ASSIGNED TASK >>
Check every line below for the word "chứa" and copy each one that has it.
-- RECORDS SUPPLIED follows --
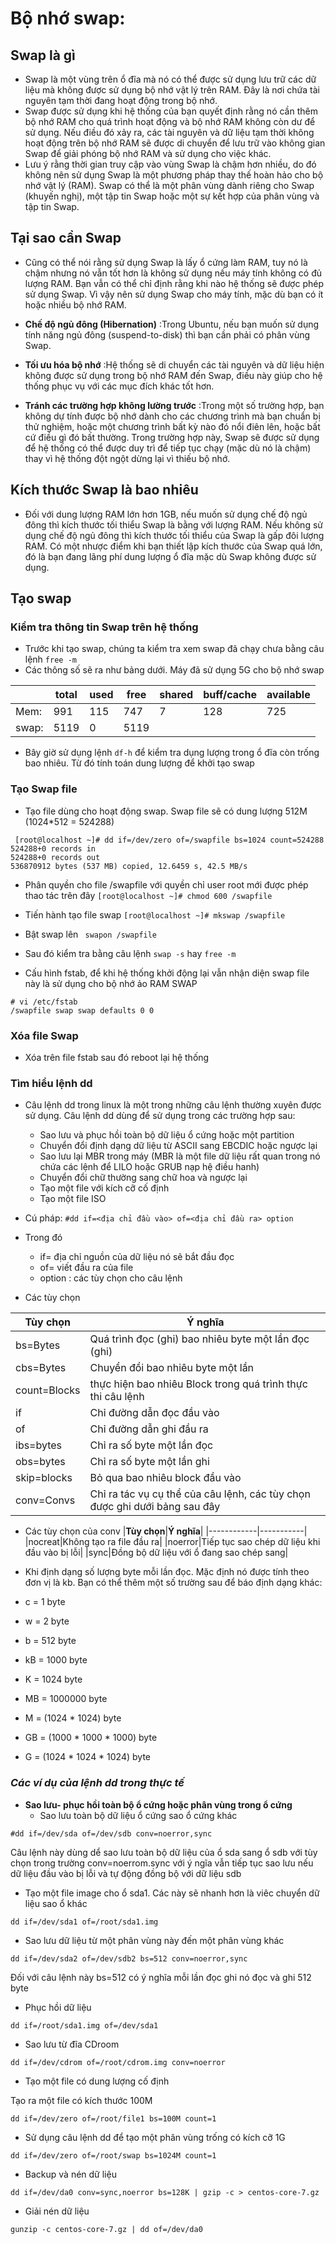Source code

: # Bộ nhớ swap:
## Swap là gì
- Swap là một vùng trên ổ đĩa mà nó có thể được sử dụng lưu trữ các dữ liệu mà không được sử dụng bộ nhớ vật lý trên RAM. Đây là nơi chứa tài nguyên tạm thời đang hoạt động trong bộ nhớ.
- Swap được sử dụng khi hệ thống của bạn quyết định rằng nó cần thêm bộ nhớ RAM cho quá trình hoạt động và bộ nhớ RAM không còn dư để sử dụng. Nếu điều đó xảy ra, các tài nguyên và dữ liệu tạm thời không hoạt động trên bộ nhớ RAM sẽ được di chuyển để lưu trữ vào không gian Swap để giải phóng bộ nhớ RAM và sử dụng cho việc khác.
- Lưu ý rằng thời gian truy cập vào vùng Swap là chậm hơn nhiều, do đó không nên sử dụng Swap là một phương pháp thay thế hoàn hảo cho bộ nhớ vật lý (RAM). Swap có thể là một phân vùng dành riêng cho Swap (khuyến nghị), một tập tin Swap hoặc một sự kết hợp của phân vùng và tập tin Swap. 

## Tại sao cần Swap
- Cũng có thể nói rằng sử dụng Swap là lấy ổ cứng làm RAM, tuy nó là chậm nhưng nó vẫn tốt hơn là không sử dụng nếu máy tính không có đủ lượng RAM. Bạn vẫn có thể chỉ định rằng khi nào hệ thống sẽ được phép sử dụng Swap. Vì vậy nên sử dụng Swap cho máy tính, mặc dù bạn có ít hoặc nhiều bộ nhớ RAM.

- **Chế độ ngủ đông (Hibernation)** :Trong Ubuntu, nếu bạn muốn sử dụng tính năng ngủ đông (suspend-to-disk) thì bạn cần phải có phân vùng Swap.
- **Tối ưu hóa bộ nhớ** :Hệ thống sẽ di chuyển các tài nguyên và dữ liệu hiện không được sử dụng trong bộ nhớ RAM đến Swap, điều này giúp cho hệ thống phục vụ với các mục đích khác tốt hơn. 
- **Tránh các trường hợp không lường trước** :Trong một số trường hợp, bạn không dự tính được bộ nhớ dành cho các chương trình mà bạn chuẩn bị thử nghiệm, hoặc một chương trình bất kỳ nào đó nổi điên lên, hoặc bất cứ điều gì đó bất thường. Trong trường hợp này, Swap sẽ được sử dụng để hệ thống có thể được duy trì để tiếp tục chạy (mặc dù nó là chậm) thay vì hệ thống đột ngột dừng lại vì thiếu bộ nhớ.

## Kích thước Swap là bao nhiêu
- Đối với dung lượng RAM lớn hơn 1GB, nếu muốn sử dụng chế độ ngủ đông thì kích thước tối thiểu Swap là bằng với lượng RAM. Nếu không sử dụng chế độ ngủ đông thì kích thước tối thiểu của Swap là gấp đôi lượng RAM. Có một nhược điểm khi bạn thiết lập kích thước của Swap quá lớn, đó là bạn đang lãng phí dung lượng ổ đĩa mặc dù Swap không được sử dụng.

## Tạo swap
### **Kiểm tra thông tin Swap trên hệ thống**
- Trước khi tạo swap, chúng ta kiểm tra xem swap đã chạy chưa bằng câu lệnh 
`free -m`
- Các thông số sẽ ra như bảng dưới. Máy đã sử dụng 5G cho bộ nhớ swap


| |total|used|free|shared|buff/cache|available|
|---|---|---|---|---|---|---|
|Mem:|991|115|747|7|128|725|
|swap:|5119|0|5119|

- Bây giờ sử dụng lệnh `df-h` để kiểm tra dụng lượng trong ổ đĩa còn trống bao nhiêu. Từ đó tính toán dung lượng để khởi tạo swap

### **Tạo Swap file**
- Tạo file dùng cho hoạt động swap. Swap file sẽ có dung lượng 512M (1024*512 = 524288)
```
 [root@localhost ~]# dd if=/dev/zero of=/swapfile bs=1024 count=524288
524288+0 records in
524288+0 records out
536870912 bytes (537 MB) copied, 12.6459 s, 42.5 MB/s
```
- Phân quyền cho file /swapfile với quyền chỉ user root mới được phép thao tác trên đây
`[root@localhost ~]# chmod 600 /swapfile`

- Tiến hành tạo file swap
`[root@localhost ~]# mkswap /swapfile`

- Bật swap lên
` swapon /swapfile`

- Sau đó kiểm tra bằng câu lệnh 
`swap -s` hay `free -m`

- Cấu hình fstab, để khi hệ thống khởi động lại vẫn nhận diện swap file này là sử dụng cho bộ nhớ ảo RAM SWAP
```
# vi /etc/fstab
/swapfile swap swap defaults 0 0
```

### **Xóa file Swap**
- Xóa trên file fstab sau đó reboot lại hệ thống

### **Tìm hiểu lệnh dd**
- Câu lệnh dd trong linux là một trong những câu lệnh thường xuyên được sử dụng. Câu lệnh dd dùng để sử dụng trong các trường hợp sau:

   - Sao lưu và phục hồi toàn bộ dữ liệu ổ cứng hoặc một partition
   - Chuyển đổi định dạng dữ liệu từ ASCII sang EBCDIC hoặc ngược lại
   - Sao lưu lại MBR trong máy (MBR là một file dữ liệu rất quan trong nó chứa các lệnh để LILO hoặc GRUB nạp hệ điều hanh)
   - Chuyển đổi chữ thường sang chữ hoa và ngược lại
   - Tạo một file với kích cỡ cố định
   - Tạo một file ISO
- Cú pháp:
`#dd if=<địa chỉ đầu vào> of=<địa chỉ đầu ra> option`

- Trong đó
  - if= địa chỉ nguồn của dữ liệu nó sẽ bắt đầu đọc
  - of= viết đầu ra của file
  - option : các tùy chọn cho câu lệnh

 - Các tùy chọn 

 |**Tùy chọn**|**Ý nghĩa**|
 |-----------|----------|
 |bs=Bytes|Quá trình đọc (ghi) bao nhiêu byte một lần đọc (ghi)|
 |cbs=Bytes|Chuyển đổi bao nhiêu byte một lần|
 |count=Blocks|thực hiện bao nhiêu Block trong quá trình thực thi câu lệnh|
 |if|Chỉ đường dẫn đọc đầu vào|
 |of|Chỉ đường dẫn ghi đầu ra|
 |ibs=bytes|Chỉ ra số byte một lần đọc|
 |obs=bytes|Chỉ ra số byte một lần ghi|
 |skip=blocks|Bỏ qua bao nhiêu block đầu vào|
 |conv=Convs|Chỉ ra tác vụ cụ thể của câu lệnh, các tùy chọn được ghi dưới bảng sau đây|

 - Các tùy chọn của conv
 |**Tùy chọn**|**Ý nghĩa**|
 |------------|-----------|
 |nocreat|Không tạo ra file đầu ra|
 |noerror|Tiếp tục sao chép dữ liệu khi đầu vào bị lỗi|
 |sync|Đồng bộ dữ liệu với ổ đang sao chép sang|

 - Khi định dạng số lượng byte mỗi lần đọc. Mặc định nó được tính theo đơn vị là kb. Bạn có thể thêm một số trường sau để báo định dạng khác:
  - c = 1 byte
  - w = 2 byte
  - b = 512 byte
  - kB = 1000 byte
  - K = 1024 byte
  - MB = 1000000 byte
  - M = (1024 * 1024) byte
  - GB = (1000 * 1000 * 1000) byte
  - G = (1024 * 1024 * 1024) byte

### ***Các ví dụ của lệnh dd trong thực tế***
- **Sao lưu- phục hồi toàn bộ ổ cứng hoặc phân vùng trong ổ cứng**
  - Sao lưu toàn bộ dữ liệu ổ cứng sao ổ cứng khác

`#dd if=/dev/sda of=/dev/sdb conv=noerror,sync`

Câu lệnh này dùng dể sao lưu toàn bộ dữ liệu của ổ sda sang ổ sdb với tùy chọn trong trường conv=noerrom.sync với ý ngĩa vẫn tiếp tục sao lưu nếu dữ liệu đầu vào bị lỗi và tự động đồng bộ với dữ liệu sdb

  - Tạo một file image cho ổ sda1. Các này sẽ nhanh hơn là viêc chuyển dữ liệu sao ổ khác

`dd if=/dev/sda1 of=/root/sda1.img `

  - Sao lưu dữ liệu từ một phân vùng này đến một phân vùng khác

 `dd if=/dev/sda2 of=/dev/sdb2 bs=512 conv=noerror,sync`

 Đối với câu lệnh này bs=512 có ý nghĩa mỗi lần đọc ghi nó đọc và ghi 512 byte

  - Phục hồi dữ liệu

`dd if=/root/sda1.img of=/dev/sda1`

  - Sao lưu từ đĩa CDroom

`dd if=/dev/cdrom of=/root/cdrom.img conv=noerror`

  -  Tạo một file có dung lượng cố định

Tạo ra một file có kích thước 100M

`dd if=/dev/zero of=/root/file1 bs=100M count=1`

   - Sử dụng câu lệnh dd để tạo một phân vùng trống có kích cỡ 1G

`dd if=/dev/zero of=/root/swap bs=1024M count=1`
  
   - Backup và nén dữ liệu

` dd if=/dev/da0 conv=sync,noerror bs=128K | gzip -c > centos-core-7.gz `

   - Giải nén dữ liệu 

` gunzip -c centos-core-7.gz | dd of=/dev/da0 `














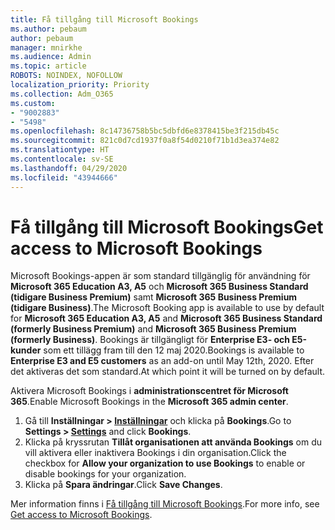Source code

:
```yaml
---
title: Få tillgång till Microsoft Bookings
ms.author: pebaum
author: pebaum
manager: mnirkhe
ms.audience: Admin
ms.topic: article
ROBOTS: NOINDEX, NOFOLLOW
localization_priority: Priority
ms.collection: Adm_O365
ms.custom:
- "9002883"
- "5498"
ms.openlocfilehash: 8c14736758b5bc5dbfd6e8378415be3f215db45c
ms.sourcegitcommit: 821c0d7cd1937f0a8f54d0210f71b1d3ea374e82
ms.translationtype: HT
ms.contentlocale: sv-SE
ms.lasthandoff: 04/29/2020
ms.locfileid: "43944666"
---
```

# <a name="get-access-to-microsoft-bookings"></a><span data-ttu-id="ec944-102">Få tillgång till Microsoft Bookings</span><span class="sxs-lookup"><span data-stu-id="ec944-102">Get access to Microsoft Bookings</span></span>

<span data-ttu-id="ec944-103">Microsoft Bookings-appen är som standard tillgänglig för användning för **Microsoft 365 Education A3, A5** och **Microsoft 365 Business Standard (tidigare Business Premium)** samt **Microsoft 365 Business Premium (tidigare Business)**.</span><span class="sxs-lookup"><span data-stu-id="ec944-103">The Microsoft Booking app is available to use by default for **Microsoft 365 Education A3, A5** and **Microsoft 365 Business Standard (formerly Business Premium)** and **Microsoft 365 Business Premium (formerly Business)**.</span></span> <span data-ttu-id="ec944-104">Bookings är tillgängligt för **Enterprise E3- och E5-kunder** som ett tillägg fram till den 12 maj 2020.</span><span class="sxs-lookup"><span data-stu-id="ec944-104">Bookings is available to **Enterprise E3 and E5 customers** as an add-on until May 12th, 2020.</span></span> <span data-ttu-id="ec944-105">Efter det aktiveras det som standard.</span><span class="sxs-lookup"><span data-stu-id="ec944-105">At which point it will be turned on by default.</span></span>

<span data-ttu-id="ec944-106">Aktivera Microsoft Bookings i **administrationscentret för Microsoft 365**.</span><span class="sxs-lookup"><span data-stu-id="ec944-106">Enable Microsoft Bookings in the **Microsoft 365 admin center**.</span></span>

1. <span data-ttu-id="ec944-107">Gå till **Inställningar > [Inställningar](https://admin.microsoft.com/Adminportal/Home?source=applauncher#/Settings/Services)** och klicka på **Bookings**.</span><span class="sxs-lookup"><span data-stu-id="ec944-107">Go to **Settings > [Settings](https://admin.microsoft.com/Adminportal/Home?source=applauncher#/Settings/Services)** and click **Bookings**.</span></span>
2. <span data-ttu-id="ec944-108">Klicka på kryssrutan **Tillåt organisationen att använda Bookings** om du vill aktivera eller inaktivera Bookings i din organisation.</span><span class="sxs-lookup"><span data-stu-id="ec944-108">Click the checkbox for **Allow your organization to use Bookings** to enable or disable bookings for your organization.</span></span>
3. <span data-ttu-id="ec944-109">Klicka på **Spara ändringar**.</span><span class="sxs-lookup"><span data-stu-id="ec944-109">Click **Save Changes**.</span></span>

<span data-ttu-id="ec944-110">Mer information finns i [Få tillgång till Microsoft Bookings](https://support.microsoft.com/sv-SE/office/get-access-to-microsoft-bookings-5382dc07-aaa5-45c9-8767-502333b214ce).</span><span class="sxs-lookup"><span data-stu-id="ec944-110">For more info, see [Get access to Microsoft Bookings](https://support.microsoft.com/sv-SE/office/get-access-to-microsoft-bookings-5382dc07-aaa5-45c9-8767-502333b214ce).</span></span>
-- RECORDS SUPPLIED concluded --
RESULT OF THE EXERCISE >>
- Swap là một vùng trên ổ đĩa mà nó có thể được sử dụng lưu trữ các dữ liệu mà không được sử dụng bộ nhớ vật lý trên RAM. Đây là nơi chứa tài nguyên tạm thời đang hoạt động trong bộ nhớ.
   - Sao lưu lại MBR trong máy (MBR là một file dữ liệu rất quan trong nó chứa các lệnh để LILO hoặc GRUB nạp hệ điều hanh)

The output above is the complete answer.